If we take the same simple PCF filter of the previous chapter and add a third dimension we get:


float shadow  = 0.0;
float bias    = 0.05; 
float samples = 4.0;
float offset  = 0.1;
for(float x = -offset; x < offset; x += offset / (samples * 0.5))
{
    for(float y = -offset; y < offset; y += offset / (samples * 0.5))
    {
        for(float z = -offset; z < offset; z += offset / (samples * 0.5))
        {
            float closestDepth = texture(depthMap, fragToLight + vec3(x, y, z)).r; 
            closestDepth *= far_plane;   // undo mapping [0;1]
            if(currentDepth - bias > closestDepth)
                shadow += 1.0;
        }
    }
}
shadow /= (samples * samples * samples);

The code isn't that different from the traditional shadow mapping code. We calculate and add texture offsets dynamically for each axis based on a fixed number of samples. For each sample we repeat the original shadow process on the offsetted sample direction and average the results at the end.

The shadows now look more soft and smooth and give more plausible results.

Soft shades with omnidirectional shadow mapping in OpenGL using PCF

However, with samples set to 4.0 we take a total of 64 samples each fragment which is a lot!

As most of these samples are redundant in that they sample close to the original direction vector it may make more sense to only sample in perpendicular directions of the sample direction vector. However as there is no (easy) way to figure out which sub-directions are redundant this becomes difficult. One trick we can use is to take an array of offset directions that are all roughly separable e.g. each of them points in completely different directions. This will significantly reduce the number of sub-directions that are close together. Below we have such an array of a maximum of 20 offset directions:


vec3 sampleOffsetDirections[20] = vec3[]
(
   vec3( 1,  1,  1), vec3( 1, -1,  1), vec3(-1, -1,  1), vec3(-1,  1,  1), 
   vec3( 1,  1, -1), vec3( 1, -1, -1), vec3(-1, -1, -1), vec3(-1,  1, -1),
   vec3( 1,  1,  0), vec3( 1, -1,  0), vec3(-1, -1,  0), vec3(-1,  1,  0),
   vec3( 1,  0,  1), vec3(-1,  0,  1), vec3( 1,  0, -1), vec3(-1,  0, -1),
   vec3( 0,  1,  1), vec3( 0, -1,  1), vec3( 0, -1, -1), vec3( 0,  1, -1)
);   

From this we can adapt the PCF algorithm to take a fixed amount of samples from sampleOffsetDirections and use these to sample the cubemap.

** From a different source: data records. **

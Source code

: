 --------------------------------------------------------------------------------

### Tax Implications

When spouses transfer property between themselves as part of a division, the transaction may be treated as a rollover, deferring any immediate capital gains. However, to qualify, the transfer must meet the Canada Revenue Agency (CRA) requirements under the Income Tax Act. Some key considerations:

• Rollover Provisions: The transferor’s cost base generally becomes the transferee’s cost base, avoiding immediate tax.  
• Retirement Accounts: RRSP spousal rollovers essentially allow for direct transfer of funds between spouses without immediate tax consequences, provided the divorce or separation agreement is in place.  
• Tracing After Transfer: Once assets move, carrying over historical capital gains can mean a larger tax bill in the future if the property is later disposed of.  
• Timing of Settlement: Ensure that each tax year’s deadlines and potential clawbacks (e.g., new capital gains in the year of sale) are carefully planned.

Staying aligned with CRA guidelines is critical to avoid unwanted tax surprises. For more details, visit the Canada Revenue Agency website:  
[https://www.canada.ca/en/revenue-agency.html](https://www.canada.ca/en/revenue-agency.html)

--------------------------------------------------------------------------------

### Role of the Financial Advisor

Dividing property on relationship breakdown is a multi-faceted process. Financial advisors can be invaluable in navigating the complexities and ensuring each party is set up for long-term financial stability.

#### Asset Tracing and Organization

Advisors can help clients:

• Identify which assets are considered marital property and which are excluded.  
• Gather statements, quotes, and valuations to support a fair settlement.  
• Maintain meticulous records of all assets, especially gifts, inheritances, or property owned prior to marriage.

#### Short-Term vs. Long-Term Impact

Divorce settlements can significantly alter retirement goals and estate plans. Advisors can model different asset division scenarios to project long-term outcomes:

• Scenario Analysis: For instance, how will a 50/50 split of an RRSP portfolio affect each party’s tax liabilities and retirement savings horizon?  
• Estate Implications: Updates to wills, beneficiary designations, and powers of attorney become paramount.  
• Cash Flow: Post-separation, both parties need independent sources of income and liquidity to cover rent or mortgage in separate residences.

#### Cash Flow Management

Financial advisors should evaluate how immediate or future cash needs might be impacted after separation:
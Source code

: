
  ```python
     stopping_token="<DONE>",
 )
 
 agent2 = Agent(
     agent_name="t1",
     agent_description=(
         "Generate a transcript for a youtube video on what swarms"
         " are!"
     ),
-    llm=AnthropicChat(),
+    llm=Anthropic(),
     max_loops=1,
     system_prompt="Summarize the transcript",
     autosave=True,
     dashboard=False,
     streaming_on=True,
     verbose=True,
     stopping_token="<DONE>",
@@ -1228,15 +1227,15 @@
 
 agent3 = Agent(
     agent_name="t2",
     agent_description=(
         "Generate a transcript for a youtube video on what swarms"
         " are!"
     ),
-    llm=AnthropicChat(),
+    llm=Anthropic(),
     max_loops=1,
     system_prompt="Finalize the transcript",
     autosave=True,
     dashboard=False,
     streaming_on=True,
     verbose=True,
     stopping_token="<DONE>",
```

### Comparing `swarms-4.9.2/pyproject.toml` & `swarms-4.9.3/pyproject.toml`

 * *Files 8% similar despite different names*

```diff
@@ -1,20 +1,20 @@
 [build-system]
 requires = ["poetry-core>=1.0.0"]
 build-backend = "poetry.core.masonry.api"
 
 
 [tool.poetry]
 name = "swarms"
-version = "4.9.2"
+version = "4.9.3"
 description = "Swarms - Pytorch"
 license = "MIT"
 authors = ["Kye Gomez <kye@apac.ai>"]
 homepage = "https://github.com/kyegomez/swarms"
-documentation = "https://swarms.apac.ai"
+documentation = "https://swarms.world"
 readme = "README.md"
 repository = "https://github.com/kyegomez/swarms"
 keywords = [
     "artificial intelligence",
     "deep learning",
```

The advantage here is that we need a lot less samples to get visually similar results.


float shadow = 0.0;
float bias   = 0.15;
int samples  = 20;
float viewDistance = length(viewPos - fragPos);
float diskRadius = 0.05;
for(int i = 0; i < samples; ++i)
{
    float closestDepth = texture(depthMap, fragToLight + sampleOffsetDirections[i] * diskRadius).r;
    closestDepth *= far_plane;   // undo mapping [0;1]
    if(currentDepth - bias > closestDepth)
        shadow += 1.0;
}
shadow /= float(samples);  

Here we add multiple offsets, scaled by some diskRadius, around the original fragToLight direction vector to sample from the cubemap.

Another interesting trick we can apply here is that we can change diskRadius based on the distance of the viewer to the fragment, making the shadows softer when far away and sharper when close by.


float diskRadius = (1.0 + (viewDistance / far_plane)) / 25.0;  

The results of the updated PCF algorithm gives just as good, if not better, results of soft shadows:

Soft shades with omnidirectional shadow mapping in OpenGL using PCF, more efficient

Of course, the bias we add to each sample is highly based on context and will always require tweaking based on the scene you're working with. Play around with all the values and see how they affect the scene.

You can find the final code here: here.

I should mention that using geometry shaders to generate a depth map isn't necessarily faster than rendering the scene 6 times for each face. Using a geometry shader like this has its own performance penalties that may outweigh the performance gain of using one in the first place. This of course depends on the type of environment, the specific video card drivers, and plenty of other factors. So if you really care about pushing the most out of your system, make sure to profile both methods and select the more efficient one for your scene.